**Stored dataset items:**
++++++++++
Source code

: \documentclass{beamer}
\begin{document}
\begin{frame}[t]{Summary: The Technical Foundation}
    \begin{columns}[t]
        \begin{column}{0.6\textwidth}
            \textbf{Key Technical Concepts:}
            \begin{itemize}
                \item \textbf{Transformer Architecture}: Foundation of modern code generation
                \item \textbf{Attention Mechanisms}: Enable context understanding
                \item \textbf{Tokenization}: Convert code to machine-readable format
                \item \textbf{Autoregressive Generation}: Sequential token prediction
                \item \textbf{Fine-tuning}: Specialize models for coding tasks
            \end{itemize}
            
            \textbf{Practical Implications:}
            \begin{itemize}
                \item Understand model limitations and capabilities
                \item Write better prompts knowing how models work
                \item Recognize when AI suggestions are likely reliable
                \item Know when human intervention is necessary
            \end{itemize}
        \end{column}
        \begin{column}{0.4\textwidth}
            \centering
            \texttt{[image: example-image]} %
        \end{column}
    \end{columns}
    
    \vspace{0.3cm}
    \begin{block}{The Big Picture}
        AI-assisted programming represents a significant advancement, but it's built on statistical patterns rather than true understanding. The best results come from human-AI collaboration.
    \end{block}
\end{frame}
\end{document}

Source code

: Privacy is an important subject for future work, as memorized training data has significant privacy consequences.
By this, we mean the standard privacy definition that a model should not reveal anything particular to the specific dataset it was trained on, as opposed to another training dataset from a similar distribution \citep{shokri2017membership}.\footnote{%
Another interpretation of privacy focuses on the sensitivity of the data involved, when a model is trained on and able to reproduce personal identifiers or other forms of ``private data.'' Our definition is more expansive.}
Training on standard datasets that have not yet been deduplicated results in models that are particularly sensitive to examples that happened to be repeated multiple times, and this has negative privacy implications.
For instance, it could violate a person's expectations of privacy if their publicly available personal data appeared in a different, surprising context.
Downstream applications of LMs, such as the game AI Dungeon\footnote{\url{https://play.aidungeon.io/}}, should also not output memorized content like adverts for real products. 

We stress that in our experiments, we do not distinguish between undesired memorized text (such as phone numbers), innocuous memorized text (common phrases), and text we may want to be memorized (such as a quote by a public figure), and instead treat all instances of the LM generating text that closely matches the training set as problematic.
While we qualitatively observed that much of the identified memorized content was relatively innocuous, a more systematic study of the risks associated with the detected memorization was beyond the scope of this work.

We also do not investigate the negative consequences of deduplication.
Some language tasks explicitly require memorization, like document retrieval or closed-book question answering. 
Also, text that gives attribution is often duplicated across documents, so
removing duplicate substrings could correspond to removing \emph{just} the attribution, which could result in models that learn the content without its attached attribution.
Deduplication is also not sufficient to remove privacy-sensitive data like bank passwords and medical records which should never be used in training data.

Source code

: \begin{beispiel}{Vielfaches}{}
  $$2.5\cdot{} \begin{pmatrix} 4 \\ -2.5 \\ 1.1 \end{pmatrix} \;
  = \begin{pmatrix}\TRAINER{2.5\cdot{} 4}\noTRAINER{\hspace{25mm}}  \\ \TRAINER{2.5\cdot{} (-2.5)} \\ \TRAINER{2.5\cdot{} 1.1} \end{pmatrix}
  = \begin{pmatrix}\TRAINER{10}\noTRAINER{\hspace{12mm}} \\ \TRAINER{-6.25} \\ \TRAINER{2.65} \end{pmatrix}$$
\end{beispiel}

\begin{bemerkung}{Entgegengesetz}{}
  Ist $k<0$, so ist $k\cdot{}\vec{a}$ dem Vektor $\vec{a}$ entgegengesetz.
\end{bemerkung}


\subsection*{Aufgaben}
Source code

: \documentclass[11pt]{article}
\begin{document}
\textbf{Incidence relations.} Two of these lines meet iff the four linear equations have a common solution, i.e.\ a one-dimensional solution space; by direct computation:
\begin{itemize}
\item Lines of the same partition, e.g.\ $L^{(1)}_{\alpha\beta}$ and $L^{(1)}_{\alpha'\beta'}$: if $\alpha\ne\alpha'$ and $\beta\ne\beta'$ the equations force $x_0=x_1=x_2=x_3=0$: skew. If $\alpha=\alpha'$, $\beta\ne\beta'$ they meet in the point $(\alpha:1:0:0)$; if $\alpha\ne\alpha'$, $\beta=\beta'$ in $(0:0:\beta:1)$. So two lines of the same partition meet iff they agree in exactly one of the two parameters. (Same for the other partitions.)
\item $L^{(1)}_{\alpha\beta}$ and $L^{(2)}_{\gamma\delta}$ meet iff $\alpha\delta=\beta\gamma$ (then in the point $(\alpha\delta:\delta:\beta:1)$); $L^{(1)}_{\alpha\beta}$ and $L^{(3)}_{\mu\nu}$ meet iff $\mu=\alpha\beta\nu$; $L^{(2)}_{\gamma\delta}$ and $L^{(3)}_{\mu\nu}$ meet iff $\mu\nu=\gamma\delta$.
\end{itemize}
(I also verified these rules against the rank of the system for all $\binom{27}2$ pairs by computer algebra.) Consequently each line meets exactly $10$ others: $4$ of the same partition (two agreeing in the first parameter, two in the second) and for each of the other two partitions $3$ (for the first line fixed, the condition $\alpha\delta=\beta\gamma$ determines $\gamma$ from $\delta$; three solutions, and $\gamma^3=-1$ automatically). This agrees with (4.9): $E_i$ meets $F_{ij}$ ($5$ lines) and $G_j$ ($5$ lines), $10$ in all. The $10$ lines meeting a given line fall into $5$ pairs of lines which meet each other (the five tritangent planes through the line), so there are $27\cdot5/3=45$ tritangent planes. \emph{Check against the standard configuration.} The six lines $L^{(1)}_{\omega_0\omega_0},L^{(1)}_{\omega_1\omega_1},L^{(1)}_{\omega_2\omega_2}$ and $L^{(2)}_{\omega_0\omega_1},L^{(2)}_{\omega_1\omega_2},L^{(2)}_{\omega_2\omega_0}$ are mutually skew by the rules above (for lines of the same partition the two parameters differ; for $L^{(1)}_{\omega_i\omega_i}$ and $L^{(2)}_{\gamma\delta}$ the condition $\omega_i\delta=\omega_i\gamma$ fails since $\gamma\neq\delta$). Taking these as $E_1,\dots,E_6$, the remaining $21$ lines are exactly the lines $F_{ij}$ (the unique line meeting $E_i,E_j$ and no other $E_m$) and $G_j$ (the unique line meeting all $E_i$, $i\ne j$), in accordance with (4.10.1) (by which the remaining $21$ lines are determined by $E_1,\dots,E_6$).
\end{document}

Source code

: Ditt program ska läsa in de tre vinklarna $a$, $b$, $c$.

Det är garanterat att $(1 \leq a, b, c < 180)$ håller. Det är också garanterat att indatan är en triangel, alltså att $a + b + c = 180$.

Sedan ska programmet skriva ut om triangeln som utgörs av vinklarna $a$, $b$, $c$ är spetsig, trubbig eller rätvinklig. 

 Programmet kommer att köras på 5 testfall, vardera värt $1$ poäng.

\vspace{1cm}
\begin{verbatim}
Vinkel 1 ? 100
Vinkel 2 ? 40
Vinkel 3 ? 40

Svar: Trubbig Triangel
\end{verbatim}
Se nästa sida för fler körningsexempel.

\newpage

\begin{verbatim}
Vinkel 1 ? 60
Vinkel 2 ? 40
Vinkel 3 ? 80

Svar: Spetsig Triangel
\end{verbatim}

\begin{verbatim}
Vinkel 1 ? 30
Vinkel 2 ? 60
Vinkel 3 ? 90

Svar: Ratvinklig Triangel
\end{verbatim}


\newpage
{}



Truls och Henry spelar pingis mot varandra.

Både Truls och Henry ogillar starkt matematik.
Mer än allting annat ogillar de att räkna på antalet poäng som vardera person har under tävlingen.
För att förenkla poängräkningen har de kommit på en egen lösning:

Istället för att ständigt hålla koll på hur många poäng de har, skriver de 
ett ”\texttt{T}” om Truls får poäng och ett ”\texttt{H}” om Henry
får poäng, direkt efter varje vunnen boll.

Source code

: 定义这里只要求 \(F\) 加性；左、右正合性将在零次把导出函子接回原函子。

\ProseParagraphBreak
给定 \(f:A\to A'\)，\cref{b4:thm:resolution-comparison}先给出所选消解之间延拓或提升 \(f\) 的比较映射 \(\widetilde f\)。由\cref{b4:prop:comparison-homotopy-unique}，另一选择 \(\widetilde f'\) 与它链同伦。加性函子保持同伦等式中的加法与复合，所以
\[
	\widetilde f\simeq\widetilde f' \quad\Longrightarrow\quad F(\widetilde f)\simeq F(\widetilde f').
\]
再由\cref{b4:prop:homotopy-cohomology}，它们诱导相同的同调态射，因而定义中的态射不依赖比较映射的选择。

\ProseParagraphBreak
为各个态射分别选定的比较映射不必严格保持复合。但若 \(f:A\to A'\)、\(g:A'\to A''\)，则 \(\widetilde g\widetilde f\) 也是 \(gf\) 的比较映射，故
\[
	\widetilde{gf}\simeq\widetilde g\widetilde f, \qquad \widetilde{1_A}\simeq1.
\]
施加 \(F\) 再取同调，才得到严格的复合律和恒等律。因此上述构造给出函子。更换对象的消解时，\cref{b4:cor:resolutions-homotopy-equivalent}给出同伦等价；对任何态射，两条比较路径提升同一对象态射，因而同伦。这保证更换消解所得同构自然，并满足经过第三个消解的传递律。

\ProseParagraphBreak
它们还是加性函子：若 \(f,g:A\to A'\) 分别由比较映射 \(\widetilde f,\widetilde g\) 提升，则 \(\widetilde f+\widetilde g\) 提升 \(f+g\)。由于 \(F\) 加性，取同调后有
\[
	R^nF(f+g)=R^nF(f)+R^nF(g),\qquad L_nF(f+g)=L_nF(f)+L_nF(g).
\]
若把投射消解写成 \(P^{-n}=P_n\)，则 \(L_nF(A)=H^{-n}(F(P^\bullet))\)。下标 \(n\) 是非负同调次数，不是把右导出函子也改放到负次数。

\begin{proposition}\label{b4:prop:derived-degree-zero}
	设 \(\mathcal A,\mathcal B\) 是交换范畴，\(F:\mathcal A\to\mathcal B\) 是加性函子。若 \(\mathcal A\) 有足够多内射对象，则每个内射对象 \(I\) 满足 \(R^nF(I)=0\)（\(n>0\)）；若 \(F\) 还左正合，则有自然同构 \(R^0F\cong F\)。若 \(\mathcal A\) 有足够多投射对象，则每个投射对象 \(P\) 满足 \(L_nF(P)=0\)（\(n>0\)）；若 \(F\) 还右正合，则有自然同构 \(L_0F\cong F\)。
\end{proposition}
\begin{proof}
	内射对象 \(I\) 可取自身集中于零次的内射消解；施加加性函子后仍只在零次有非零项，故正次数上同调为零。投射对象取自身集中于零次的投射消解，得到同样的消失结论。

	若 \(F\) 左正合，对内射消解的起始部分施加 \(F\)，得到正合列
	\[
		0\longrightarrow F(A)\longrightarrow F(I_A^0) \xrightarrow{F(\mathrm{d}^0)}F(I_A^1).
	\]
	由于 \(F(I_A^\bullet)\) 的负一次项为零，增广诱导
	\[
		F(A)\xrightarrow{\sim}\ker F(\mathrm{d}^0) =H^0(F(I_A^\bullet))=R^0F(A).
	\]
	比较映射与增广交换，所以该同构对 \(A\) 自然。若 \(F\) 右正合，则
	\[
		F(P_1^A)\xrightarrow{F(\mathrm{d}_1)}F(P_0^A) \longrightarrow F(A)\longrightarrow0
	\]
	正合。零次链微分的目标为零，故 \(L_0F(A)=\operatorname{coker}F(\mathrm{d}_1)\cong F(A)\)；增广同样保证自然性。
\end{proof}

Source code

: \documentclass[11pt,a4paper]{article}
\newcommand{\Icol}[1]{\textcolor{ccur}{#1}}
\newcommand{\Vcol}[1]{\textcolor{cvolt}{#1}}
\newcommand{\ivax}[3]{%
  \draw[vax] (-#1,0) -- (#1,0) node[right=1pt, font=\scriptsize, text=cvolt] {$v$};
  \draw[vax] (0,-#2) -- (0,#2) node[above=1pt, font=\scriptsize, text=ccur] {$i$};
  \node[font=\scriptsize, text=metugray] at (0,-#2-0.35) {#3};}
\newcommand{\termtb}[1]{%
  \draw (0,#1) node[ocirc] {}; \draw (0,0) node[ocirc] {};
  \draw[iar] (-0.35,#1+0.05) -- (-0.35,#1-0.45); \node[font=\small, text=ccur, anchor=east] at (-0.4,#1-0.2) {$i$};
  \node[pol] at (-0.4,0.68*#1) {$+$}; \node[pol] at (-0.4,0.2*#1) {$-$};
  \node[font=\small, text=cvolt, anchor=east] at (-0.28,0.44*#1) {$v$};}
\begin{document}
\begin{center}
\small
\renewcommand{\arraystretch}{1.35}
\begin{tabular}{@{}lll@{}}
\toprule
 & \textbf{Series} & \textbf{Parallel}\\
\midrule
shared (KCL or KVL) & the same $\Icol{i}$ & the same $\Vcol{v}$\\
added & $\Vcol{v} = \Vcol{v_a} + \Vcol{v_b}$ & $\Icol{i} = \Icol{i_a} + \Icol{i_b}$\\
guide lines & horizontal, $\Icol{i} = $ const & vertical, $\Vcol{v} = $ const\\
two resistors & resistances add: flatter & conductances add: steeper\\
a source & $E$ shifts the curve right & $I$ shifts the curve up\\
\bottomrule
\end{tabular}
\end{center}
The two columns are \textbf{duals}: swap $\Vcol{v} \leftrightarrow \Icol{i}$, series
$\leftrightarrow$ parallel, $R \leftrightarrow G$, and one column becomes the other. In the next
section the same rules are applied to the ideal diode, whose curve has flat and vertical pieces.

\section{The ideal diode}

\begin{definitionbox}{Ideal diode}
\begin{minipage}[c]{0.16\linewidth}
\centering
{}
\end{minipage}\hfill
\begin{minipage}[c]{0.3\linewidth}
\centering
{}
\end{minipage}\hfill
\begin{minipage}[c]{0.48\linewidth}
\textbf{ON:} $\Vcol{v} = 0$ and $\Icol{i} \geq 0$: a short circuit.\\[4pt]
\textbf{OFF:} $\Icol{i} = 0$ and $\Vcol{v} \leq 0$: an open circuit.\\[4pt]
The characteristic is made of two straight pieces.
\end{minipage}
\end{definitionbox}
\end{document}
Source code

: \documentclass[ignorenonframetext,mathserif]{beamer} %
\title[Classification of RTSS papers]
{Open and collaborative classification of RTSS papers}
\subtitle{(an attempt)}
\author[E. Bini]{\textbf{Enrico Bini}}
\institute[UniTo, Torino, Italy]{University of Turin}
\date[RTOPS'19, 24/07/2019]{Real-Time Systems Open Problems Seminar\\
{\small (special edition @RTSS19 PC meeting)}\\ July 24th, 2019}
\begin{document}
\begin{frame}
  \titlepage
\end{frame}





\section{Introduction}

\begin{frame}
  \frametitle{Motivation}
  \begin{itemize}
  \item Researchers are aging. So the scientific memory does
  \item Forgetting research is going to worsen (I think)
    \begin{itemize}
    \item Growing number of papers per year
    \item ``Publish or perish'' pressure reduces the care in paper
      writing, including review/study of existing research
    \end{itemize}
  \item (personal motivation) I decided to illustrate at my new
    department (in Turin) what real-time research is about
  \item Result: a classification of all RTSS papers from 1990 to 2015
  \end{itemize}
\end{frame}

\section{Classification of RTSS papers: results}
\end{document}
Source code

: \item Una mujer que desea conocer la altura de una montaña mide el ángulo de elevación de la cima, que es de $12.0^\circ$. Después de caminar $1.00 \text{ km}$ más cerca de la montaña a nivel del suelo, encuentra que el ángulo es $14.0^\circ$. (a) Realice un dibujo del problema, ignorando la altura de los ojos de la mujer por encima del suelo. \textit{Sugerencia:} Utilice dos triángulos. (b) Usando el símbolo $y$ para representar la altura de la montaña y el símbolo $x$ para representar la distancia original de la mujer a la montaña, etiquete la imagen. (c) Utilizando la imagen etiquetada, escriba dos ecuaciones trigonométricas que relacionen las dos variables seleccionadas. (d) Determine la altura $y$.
++++++++++
**EXERCISE:** Pull out each line of the entries that contains "cvolt".

**FINAL ANSWER:**
\newcommand{\Vcol}[1]{\textcolor{cvolt}{#1}}
  \draw[vax] (-#1,0) -- (#1,0) node[right=1pt, font=\scriptsize, text=cvolt] {$v$};
  \node[font=\small, text=cvolt, anchor=east] at (-0.28,0.44*#1) {$v$};}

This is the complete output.